**How to complete this task**
Tally the lines of these entries that include "verbal"; respond with only that tally.

START Data extract

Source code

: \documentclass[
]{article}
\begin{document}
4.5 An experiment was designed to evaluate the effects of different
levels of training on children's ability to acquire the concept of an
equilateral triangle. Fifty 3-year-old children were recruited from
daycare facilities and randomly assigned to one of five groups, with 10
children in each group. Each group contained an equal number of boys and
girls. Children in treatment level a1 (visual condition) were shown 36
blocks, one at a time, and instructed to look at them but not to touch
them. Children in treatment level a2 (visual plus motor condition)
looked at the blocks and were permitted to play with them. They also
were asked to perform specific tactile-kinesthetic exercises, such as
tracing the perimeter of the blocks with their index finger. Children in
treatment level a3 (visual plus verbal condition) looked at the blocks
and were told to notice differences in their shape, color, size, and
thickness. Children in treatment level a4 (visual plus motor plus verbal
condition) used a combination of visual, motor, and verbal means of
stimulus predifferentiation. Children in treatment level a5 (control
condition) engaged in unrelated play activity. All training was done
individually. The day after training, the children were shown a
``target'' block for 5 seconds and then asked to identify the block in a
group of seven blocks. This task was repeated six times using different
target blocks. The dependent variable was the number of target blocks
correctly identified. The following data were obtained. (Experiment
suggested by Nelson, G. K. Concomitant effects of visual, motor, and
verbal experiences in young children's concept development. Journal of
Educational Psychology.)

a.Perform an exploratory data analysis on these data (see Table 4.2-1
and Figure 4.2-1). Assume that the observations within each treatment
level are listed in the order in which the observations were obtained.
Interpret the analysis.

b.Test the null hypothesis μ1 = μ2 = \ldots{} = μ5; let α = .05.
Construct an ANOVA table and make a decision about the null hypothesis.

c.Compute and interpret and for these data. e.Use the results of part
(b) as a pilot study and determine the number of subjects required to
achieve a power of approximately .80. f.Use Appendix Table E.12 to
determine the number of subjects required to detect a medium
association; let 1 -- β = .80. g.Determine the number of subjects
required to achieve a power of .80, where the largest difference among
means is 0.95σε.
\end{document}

END Data extract

**Answer to this task**
4